> EXERCISE PROMPT: Look below for the line containing "large gaps and"; write out that line and each one after it to the end, exactly, and nothing else.

> Saved entries:
▶

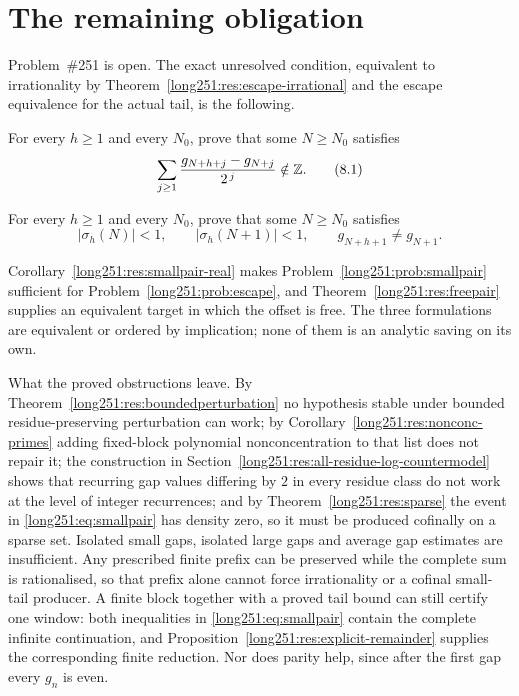 \documentclass[11pt]{article}
\begin{document}
\section{The remaining obligation}\label{long251:sec:open}

Problem~\#251 is open.  The exact unresolved condition, equivalent to
irrationality by Theorem~\ref{long251:res:escape-irrational} and the escape
equivalence for the actual tail, is the following.

\begin{problem}\label{long251:prob:escape}
For every $h\ge1$ and every $N_0$, prove that some $N\ge N_0$ satisfies
\[
 \sum_{j\ge1}\frac{g_{N+h+j}-g_{N+j}}{2^{\,j}}\notin\Z .
\tag{8.1}\label{long251:eq:shift-escape}
\]
\end{problem}

\begin{problem}\label{long251:prob:smallpair}
For every $h\ge1$ and every $N_0$, prove that some $N\ge N_0$ satisfies
\[
 \bigl|\sigma_h(N)\bigr|<1,\qquad
 \bigl|\sigma_h(N+1)\bigr|<1,\qquad
 g_{N+h+1}\ne g_{N+1} .
\tag{8.2}\label{long251:eq:smallpair}
\]
\end{problem}

Corollary~\ref{long251:res:smallpair-real} makes Problem~\ref{long251:prob:smallpair}
sufficient for Problem~\ref{long251:prob:escape}, and Theorem~\ref{long251:res:freepair}
supplies an equivalent target in which the offset is free.  The three
formulations are equivalent or ordered by implication;
none of them is an analytic saving on its own.

What the proved obstructions leave.  By Theorem~\ref{long251:res:boundedperturbation}
no hypothesis stable under bounded residue-preserving perturbation can work;
by Corollary~\ref{long251:res:nonconc-primes} adding fixed-block polynomial
nonconcentration to that list does not repair it; the construction in
Section~\ref{long251:res:all-residue-log-countermodel} shows that recurring gap
values differing by $2$ in every residue class do not work at the level of
integer recurrences; and by
Theorem~\ref{long251:res:sparse} the event in \eqref{long251:eq:smallpair} has density zero, so
it must be produced cofinally on a sparse set.  Isolated small gaps, isolated
large gaps and average gap estimates are insufficient.  Any prescribed finite
prefix can be preserved while the complete sum is rationalised, so that prefix
alone cannot force irrationality or a cofinal small-tail producer.  A finite
block together with a proved tail bound can still certify one window: both
inequalities in \eqref{long251:eq:smallpair} contain the complete infinite
continuation, and Proposition~\ref{long251:res:explicit-remainder} supplies the
corresponding finite reduction.  Nor does
parity help, since after the first gap every $g_n$ is even.
\end{document}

◀

> RESULT OF THE TASK:
large gaps and average gap estimates are insufficient.  Any prescribed finite
prefix can be preserved while the complete sum is rationalised, so that prefix
alone cannot force irrationality or a cofinal small-tail producer.  A finite
block together with a proved tail bound can still certify one window: both
inequalities in \eqref{long251:eq:smallpair} contain the complete infinite
continuation, and Proposition~\ref{long251:res:explicit-remainder} supplies the
corresponding finite reduction.  Nor does
parity help, since after the first gap every $g_n$ is even.
\end{document}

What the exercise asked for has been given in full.